The All Black, 30 in May, played his 92nd international off the bench in Auckland yesterday as second fiddle to Richie Mo’unga.
Sanchez, coming up 33 after 87 matches for Argentina, still has a way to go.
“The intriguing question will be how Farrell copes with his first major setback”
Of the century-makers only Sexton has played every Test at ten. His Lions predecessor O’Gara always started there, appearing elsewhere only as a sub. Jones can claim to have been an ever-present fly-half for Wales except for one match at centre and while Carter often played centre, especially in the early days, it didn’t stop him becoming the supreme stand-off of the professional era.
Not surprisingly, he completed his century, against England at Twickenham eight years ago, at a younger age than anyone else. In doing so he broke the record set by Jones three years earlier, eclipsing the Welshman by more than 12 months.
Farrell, in turn, can still round off his ton with almost two years to spare on Carter. The more intriguing question will be asked over how he copes with the first major setback of a phenomenal career.
Failure and Owen Farrell have been poles apart for so long that few could have imagined this time last year that the Lions, in their most urgent hour of need, would not consider him worth a place in their 23.
The writing on the wall, starting with a few scribbles over Saracens’ demotion and becoming ever clearer during England’s dismal Six Nations, can never have been more stark. Farrell will turn that into a hydroelectric source of motivation between now and England’s first match of the coming season.

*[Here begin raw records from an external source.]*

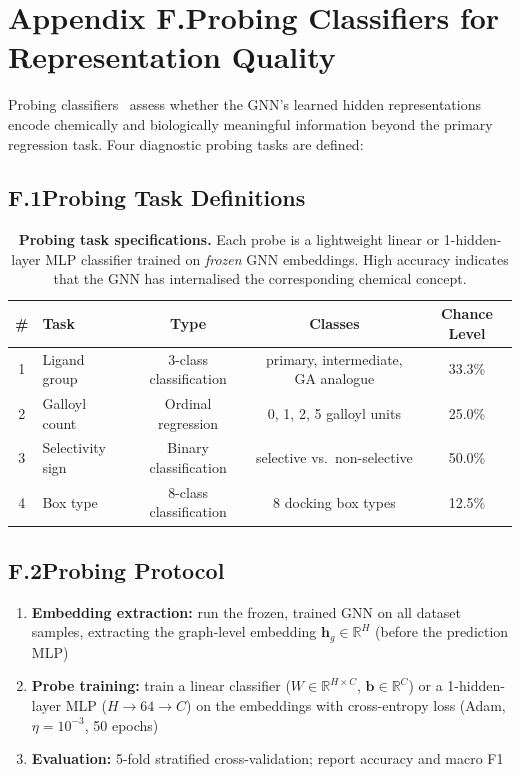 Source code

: \documentclass[11pt]{article}
\begin{document}
\label{app:screen_end}

\section*{Appendix F.\quad Probing Classifiers for Representation Quality}
\label{app:probing}

Probing classifiers~\cite{belinkov2022probing} assess whether the GNN's
learned hidden representations encode chemically and biologically
meaningful information beyond the primary regression task.
Four diagnostic probing tasks are defined:

\subsection*{F.1\quad Probing Task Definitions}

\begin{table}[H]
\small
\centering
\caption{\textbf{Probing task specifications.}
  Each probe is a lightweight linear or 1-hidden-layer MLP classifier
  trained on \emph{frozen} GNN embeddings.
  High accuracy indicates that the GNN has internalised the
  corresponding chemical concept.}
\label{tab:app_probing}
\begin{tabular}{clccc}
\toprule
\textbf{\#} & \textbf{Task} & \textbf{Type}
  & \textbf{Classes} & \textbf{Chance Level} \\
\midrule
1 & Ligand group  & 3-class classification
  & primary, intermediate, GA analogue & 33.3\% \\
2 & Galloyl count & Ordinal regression
  & 0, 1, 2, 5 galloyl units & 25.0\% \\
3 & Selectivity sign & Binary classification
  & selective vs.\ non-selective & 50.0\% \\
4 & Box type      & 8-class classification
  & 8 docking box types & 12.5\% \\
\bottomrule
\end{tabular}
\end{table}

\subsection*{F.2\quad Probing Protocol}

\begin{enumerate}[leftmargin=1.5em]
  \item \textbf{Embedding extraction:} run the frozen, trained GNN on
    all dataset samples, extracting the graph-level embedding
    $\mathbf{h}_g \in \mathbb{R}^{H}$ (before the prediction MLP)
  \item \textbf{Probe training:} train a linear classifier
    ($W \in \mathbb{R}^{H \times C}$, $\mathbf{b} \in \mathbb{R}^C$)
    or a 1-hidden-layer MLP ($H \to 64 \to C$) on the embeddings
    with cross-entropy loss (Adam, $\eta = 10^{-3}$, 50 epochs)
  \item \textbf{Evaluation:} 5-fold stratified cross-validation;
    report accuracy and macro F1
\end{enumerate}
\end{document}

He will also appreciate that the future is not entirely in his own hands. Surely it can be but a matter of time before even Eddie Jones realises that Marcus Smith is no longer tomorrow’s man but that his time is now.
That threatens to have a narrowing effect on Farrell’s Test future. Should Marvellous Marcus make the quantum leap from Premiership show-stopper to global superstar, Farrell will be left to concentrate on making the 2023 World Cup at inside centre where England have redeployed him for the majority of matches over the last two years.